**WORK ITEM:** Given the material below, return only the lines starting at the line with "Now we shift" and ending at the line with "that~$Y^\trs Y$ is diagonal and", exactly as they appear.

**SUPPLIED MATERIAL:**
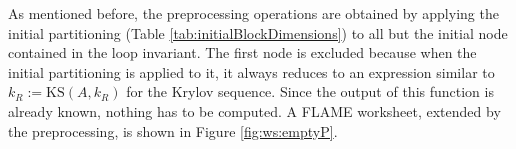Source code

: %
%
%

As mentioned before, the preprocessing operations are obtained by applying the initial partitioning (Table \ref{tab:initialBlockDimensions}) to all but the initial node contained in the loop invariant. The first node is excluded because when the initial partitioning is applied to it, it always reduces to an expression similar to $k_R := \text{KS} \left(A, k_R \right)$ for the Krylov sequence. Since the output of this function is already known, nothing has to be computed. A FLAME worksheet, extended by the preprocessing, is shown in Figure \ref{fig:ws:emptyP}.

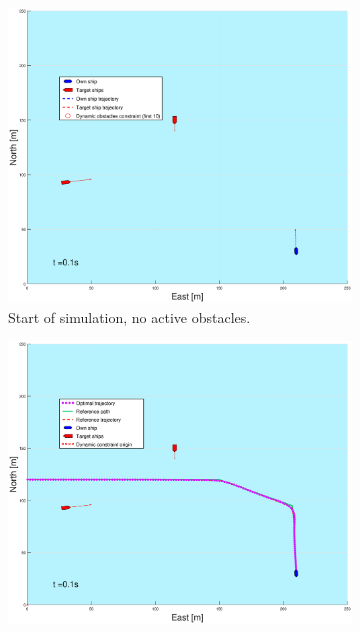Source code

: \clearpage
\begin{figure}[!ht] %
    \begin{subfigure}{0.49\textwidth}
        \centering
        \includegraphics[width=\textwidth]{Images/Figures/Extra_Stuff/BlockedPath_Pos_t=1}
        \caption{Start of simulation, no active obstacles.}
    \end{subfigure}
    \begin{subfigure}{0.499\textwidth}
        \centering
        \includegraphics[width=\textwidth]{Images/Figures/Extra_Stuff/BlockedPath_Wopt_t=1}

\end{subfigure}
\end{figure}

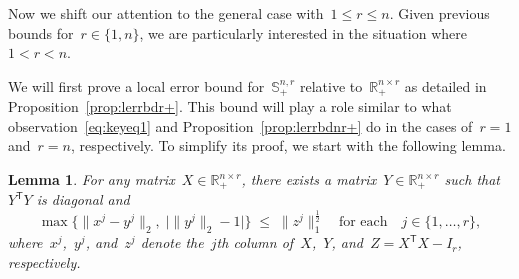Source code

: \documentclass[11pt,a4paper]{article}  %
\newtheorem{lemma}{Lemma}%
\theoremstyle{definition}
\newcommand{\RR}{\mathbb{R}}
\newcommand{\col}{r}
\newcommand{\stf}[1]{\mathbb{S}^{#1}}
\newcommand{\trs}{{\scriptstyle{\mathsf{T}}}}
\begin{document}
Now we shift our attention to the general case with~$1 \le \col \le n$.
Given previous bounds for~$\col\in\{1, n\}$, we are particularly interested in the situation where~$1 < \col < n$.

We will first prove a local error bound for~$\stf{n,\col}_+$ relative to~$\RR^{n\times \col}_+$
as detailed in Proposition~\ref{prop:lerrbdr+}.
This bound will play a role similar to what observation~\eqref{eq:keyeq1} and
Proposition~\ref{prop:lerrbdnr+} do in the cases of~$\col = 1$ and~$\col=n$, respectively.
To simplify its proof, we start with the following lemma.
\begin{lemma}
    \label{lem:xyz}
    For any matrix~$X\in\RR^{n\times \col}_+$, there exists a matrix~$Y\in\RR^{n\times \col}_+$ such
    that~$Y^\trs Y$ is diagonal and
    \begin{equation}
        \label{eq:xyz}
        \max\big\{\|x^j - y^j\|_2,\; \big|\|y^j\|_2 - 1\big|\big\}
        \;\le\; \|z^j\|_1^{\frac{1}{2}}
        \quad \text{for each} \quad j \in\{1, \dots, \col\},
    \end{equation}
    where~$x^j$,~$y^j$, and~$z^j$ denote the~$j$th column of~$X$,~$Y$, and~$Z =  X^\trs X - I_\col$,
    respectively.
\end{lemma}
\end{document}
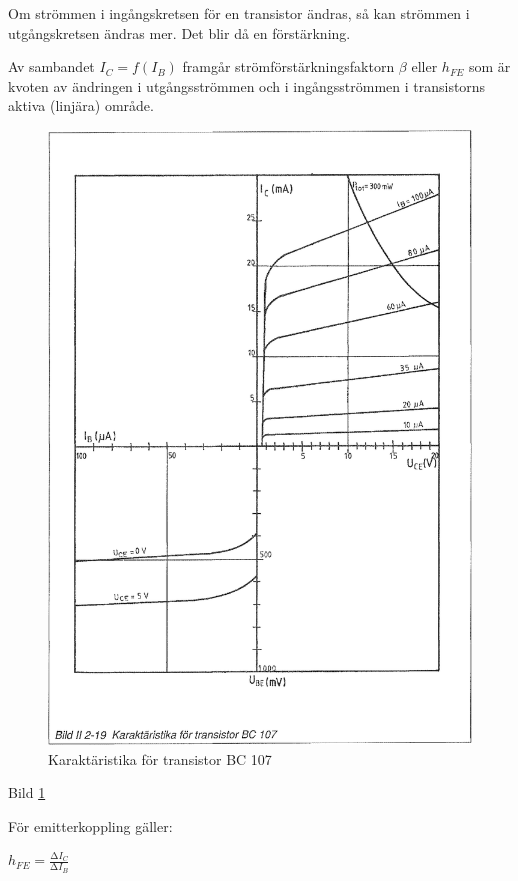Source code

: Om strömmen i ingångskretsen för en transistor ändras, så kan strömmen i
utgångskretsen ändras mer. Det blir då en förstärkning.

Av sambandet \(I_C = f(I_B)\) framgår strömförstärkningsfaktorn \(\beta\) eller
\(h_{FE}\) som är kvoten av ändringen i utgångsströmmen och i ingångsströmmen i
transistorns aktiva (linjära) område.

\begin{figure}
\includegraphics[width=\textwidth]{images/bild_2_2-19}
\caption{Karaktäristika för transistor BC 107}
\label{fig:BildII2-19}
\end{figure}

Bild \ref{fig:BildII2-19}

För emitterkoppling gäller:

\(h_{FE} = \frac{∆I_C}{∆I_B}\)

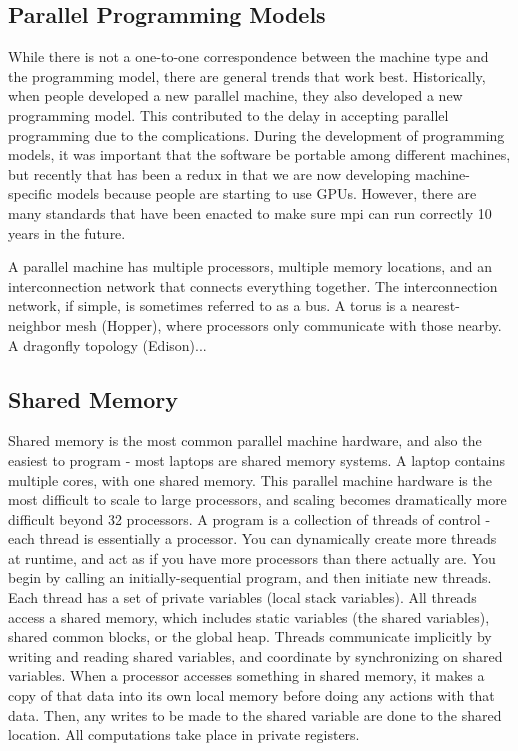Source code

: \documentclass[10pt]{article}
\begin{document}
\begin{flushleft}
\section{Parallel Programming Models}

While there is not a one-to-one correspondence between the machine type and the programming model, there are general trends that work best. Historically, when people developed a new parallel machine, they also developed a new programming model. This contributed to the delay in accepting parallel programming due to the complications. During the development of programming models, it was important that the software be portable among different machines, but recently that has been a redux in that we are now developing machine-specific models because people are starting to use GPUs. However, there are many standards that have been enacted to make sure \gls{mpi} can run correctly 10 years in the future.  

A parallel machine has multiple processors, multiple memory locations, and an interconnection network that connects everything together. The interconnection network, if simple, is sometimes referred to as a bus. A torus is a nearest-neighbor mesh (Hopper), where processors only communicate with those nearby. A dragonfly topology (Edison)...

\subsection{Shared Memory}

Shared memory is the most common parallel machine hardware, and also the easiest to program - most laptops are shared memory systems. A laptop contains multiple cores, with one shared memory. This parallel machine hardware is the most difficult to scale to large processors, and scaling becomes dramatically more difficult beyond 32 processors. A program is a collection of threads of control - each thread is essentially a processor. You can dynamically create more threads at runtime, and act as if you have more processors than there actually are. You begin by calling an initially-sequential program, and then initiate new threads. Each thread has a set of private variables (local stack variables). All threads access a shared memory, which includes static variables (the shared variables), shared common blocks, or the global heap. Threads communicate implicitly by writing and reading shared variables, and coordinate by synchronizing on shared variables. When a processor accesses something in shared memory, it makes a copy of that data into its own local memory before doing any actions with that data. Then, any writes to be made to the shared variable are done to the shared location. All computations take place in private registers.


\end{flushleft}
\end{document}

**THE ANSWER:**
Now we shift our attention to the general case with~$1 \le \col \le n$.
Given previous bounds for~$\col\in\{1, n\}$, we are particularly interested in the situation where~$1 < \col < n$.

We will first prove a local error bound for~$\stf{n,\col}_+$ relative to~$\RR^{n\times \col}_+$
as detailed in Proposition~\ref{prop:lerrbdr+}.
This bound will play a role similar to what observation~\eqref{eq:keyeq1} and
Proposition~\ref{prop:lerrbdnr+} do in the cases of~$\col = 1$ and~$\col=n$, respectively.
To simplify its proof, we start with the following lemma.
\begin{lemma}
    \label{lem:xyz}
    For any matrix~$X\in\RR^{n\times \col}_+$, there exists a matrix~$Y\in\RR^{n\times \col}_+$ such
    that~$Y^\trs Y$ is diagonal and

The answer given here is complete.